Resenha sobre o Filme Predadores Assassinos (PARTE FINAL)

CONTINUAÇÃO:

[MAS] o problema é que os roteiristas precisam ter muita sensibilidade para não pesar à mão nessa sede de substância e acabar transformando os animais em monstros sobrenaturais de tão implacáveis que eles se tornam, igual em uma cena: a emergência já tinha sido estabelecida pelo furacão e pela enchente, no entanto, se de início os predadores assassinos entram de forma modesta mas ainda assim surpreendentemente perigosa o que mantém a gente confiante é de que todo aquele perrengue poderia realmente acontecer, aos pouquinhos os bichos vão virando supervilões, e super no sentindo de super poderosos – não que crocodilos não sejam grandes predadores, eles são – mas é que primeiro eles se multiplicam e depois se tornam onipresentes l, na teoria isso parece bom já que deixa o desafio mais difícil mas na prática não é, pois, deixa artificial também. Para piorar, os crocodilos tem uma super eficácia seletiva, eles são tremendamente letais e eficientes desde que seja atacar personagens que o filme não considera tão relevantes assim, o que é um tipo de manipulação de roteiro que tende à afastar o investimento emocional do público quando ele percebe que está sendo trapaciado.

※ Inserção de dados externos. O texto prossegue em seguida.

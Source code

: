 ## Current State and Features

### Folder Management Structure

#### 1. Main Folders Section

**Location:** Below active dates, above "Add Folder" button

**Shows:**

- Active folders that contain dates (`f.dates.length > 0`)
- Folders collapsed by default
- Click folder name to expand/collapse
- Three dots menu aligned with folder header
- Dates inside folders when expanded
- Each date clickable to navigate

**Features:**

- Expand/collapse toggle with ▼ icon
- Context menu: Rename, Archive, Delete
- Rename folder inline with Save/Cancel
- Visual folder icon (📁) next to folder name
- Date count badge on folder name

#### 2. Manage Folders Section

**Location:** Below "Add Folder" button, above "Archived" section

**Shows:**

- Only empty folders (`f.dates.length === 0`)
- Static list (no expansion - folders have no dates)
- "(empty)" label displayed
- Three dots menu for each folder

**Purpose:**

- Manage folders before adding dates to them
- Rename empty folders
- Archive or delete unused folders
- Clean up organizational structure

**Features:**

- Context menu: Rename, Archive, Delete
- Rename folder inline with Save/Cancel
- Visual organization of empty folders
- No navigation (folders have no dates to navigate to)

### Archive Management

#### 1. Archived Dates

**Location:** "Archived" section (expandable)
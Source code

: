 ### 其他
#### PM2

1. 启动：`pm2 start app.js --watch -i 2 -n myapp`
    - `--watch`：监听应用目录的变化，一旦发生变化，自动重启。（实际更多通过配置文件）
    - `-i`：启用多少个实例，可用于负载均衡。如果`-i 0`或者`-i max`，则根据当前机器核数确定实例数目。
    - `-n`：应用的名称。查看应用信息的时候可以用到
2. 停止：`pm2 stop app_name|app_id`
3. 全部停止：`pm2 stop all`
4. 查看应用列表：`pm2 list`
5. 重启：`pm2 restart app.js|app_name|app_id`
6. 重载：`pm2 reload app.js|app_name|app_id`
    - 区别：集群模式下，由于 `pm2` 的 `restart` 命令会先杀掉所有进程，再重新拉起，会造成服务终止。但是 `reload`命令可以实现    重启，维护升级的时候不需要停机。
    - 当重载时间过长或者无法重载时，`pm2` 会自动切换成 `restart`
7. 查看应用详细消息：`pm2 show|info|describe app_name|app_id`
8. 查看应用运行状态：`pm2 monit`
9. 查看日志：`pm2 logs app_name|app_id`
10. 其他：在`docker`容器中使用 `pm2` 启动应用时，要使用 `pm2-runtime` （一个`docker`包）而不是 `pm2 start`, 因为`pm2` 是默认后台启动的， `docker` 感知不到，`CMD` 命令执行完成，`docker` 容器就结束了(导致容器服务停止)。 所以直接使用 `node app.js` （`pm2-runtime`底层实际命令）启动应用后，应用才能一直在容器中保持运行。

Agora, se os crocodilos não fossem tão super poderosos o filme poderia até perder no terror físico mas poderia ganhar no terror psicológico, pois, como tá no filme os bichos estão por toda a parte e não dão sossego então a gente rapidamente já se liga que eles vão sempre aparecer para bater ponto, isso aterroriza? Sim, mas também acostuma a gente, se não aparecessem tanto o jogo psicológico poderia atazanar mais o nosso nervo em um nível insuportável, o que, para o terror, é ótimo! E, se não aparecessem tanto poderia apostar em perrengues que exigissem soluções mais inventivas – não que as situações de perigo presentes no filme sejam ruins, mas é que o roteiro vai só jogando um problema miserento atrás do outro em cima dos sobreviventes que resolvem tudo no modo mais básico, se jogam no perigo de corpo e alma no improviso contando com a sorte.